**What is expected:**
The required result is every line of the records that includes "free".

**Data records:**
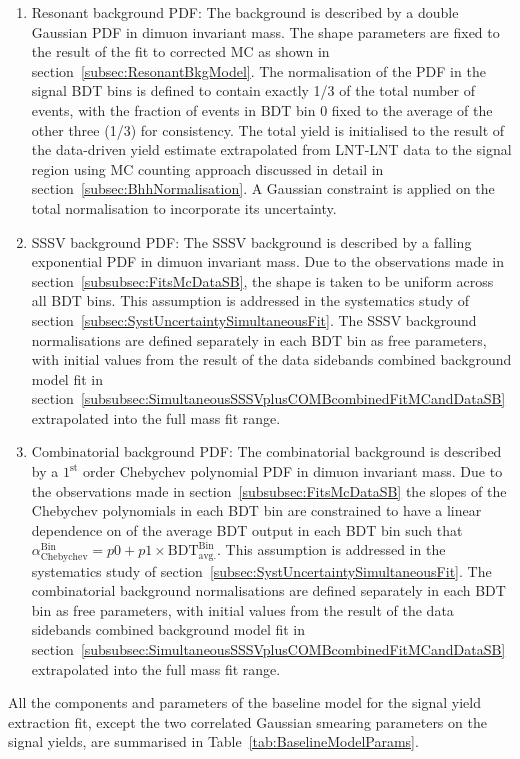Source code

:\begin{enumerate}
\item Resonant background PDF: The \Bhh background is described by a double Gaussian PDF in dimuon invariant mass. The shape parameters are fixed to the result of the fit to corrected \Bhh MC as shown in section~\ref{subsec:ResonantBkgModel}. The normalisation of the \Bhh PDF in the signal BDT bins is defined to contain exactly 1/3 of the total number of \Bhh events, with the fraction of events in BDT bin 0 fixed to the average of the other three (1/3) for consistency. The total \Bhh yield is initialised to the result of the data-driven \Bhh yield estimate extrapolated from LNT-LNT data to the signal region using MC counting approach discussed in detail in section~\ref{subsec:BhhNormalisation}. A Gaussian constraint is applied on the total \Bhh normalisation to incorporate its uncertainty.
\item SSSV background PDF: The SSSV background is described by a falling exponential PDF in dimuon invariant mass. Due to the observations made in section~\ref{subsubsec:FitsMcDataSB}, the shape is taken to be uniform across all BDT bins. This assumption is addressed in the systematics study of section~\ref{subsec:SystUncertaintySimultaneousFit}. The SSSV background normalisations are defined separately in each BDT bin as free parameters, with initial values from the result of the data sidebands combined background model fit in section~\ref{subsubsec:SimultaneousSSSVplusCOMBcombinedFitMCandDataSB} extrapolated into the full mass fit range.
\item Combinatorial background PDF: The combinatorial background is described by a $1^{\text{st}}$ order Chebychev polynomial PDF in dimuon invariant mass. Due to the observations made in section~\ref{subsubsec:FitsMcDataSB} the slopes of the Chebychev polynomials in each BDT bin are constrained to have a linear dependence on of the average BDT output in each BDT bin such that $\alpha_{\text{Chebychev}}^{\text{Bin}} = p0 + p1 \times \text{BDT}_{\text{avg.}}^{\text{Bin}}$. This assumption is addressed in the systematics study of section~\ref{subsec:SystUncertaintySimultaneousFit}. The combinatorial background normalisations are defined separately in each BDT bin as free parameters, with initial values from the result of the data sidebands combined background model fit in section~\ref{subsubsec:SimultaneousSSSVplusCOMBcombinedFitMCandDataSB} extrapolated into the full mass fit range.
\end{enumerate}

All the components and parameters of the baseline model for the signal yield extraction fit, except the two correlated Gaussian smearing parameters on the signal yields, are summarised in Table~\ref{tab:BaselineModelParams}.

**Solution for this exercise:**
\item SSSV background PDF: The SSSV background is described by a falling exponential PDF in dimuon invariant mass. Due to the observations made in section~\ref{subsubsec:FitsMcDataSB}, the shape is taken to be uniform across all BDT bins. This assumption is addressed in the systematics study of section~\ref{subsec:SystUncertaintySimultaneousFit}. The SSSV background normalisations are defined separately in each BDT bin as free parameters, with initial values from the result of the data sidebands combined background model fit in section~\ref{subsubsec:SimultaneousSSSVplusCOMBcombinedFitMCandDataSB} extrapolated into the full mass fit range.
\item Combinatorial background PDF: The combinatorial background is described by a $1^{\text{st}}$ order Chebychev polynomial PDF in dimuon invariant mass. Due to the observations made in section~\ref{subsubsec:FitsMcDataSB} the slopes of the Chebychev polynomials in each BDT bin are constrained to have a linear dependence on of the average BDT output in each BDT bin such that $\alpha_{\text{Chebychev}}^{\text{Bin}} = p0 + p1 \times \text{BDT}_{\text{avg.}}^{\text{Bin}}$. This assumption is addressed in the systematics study of section~\ref{subsec:SystUncertaintySimultaneousFit}. The combinatorial background normalisations are defined separately in each BDT bin as free parameters, with initial values from the result of the data sidebands combined background model fit in section~\ref{subsubsec:SimultaneousSSSVplusCOMBcombinedFitMCandDataSB} extrapolated into the full mass fit range.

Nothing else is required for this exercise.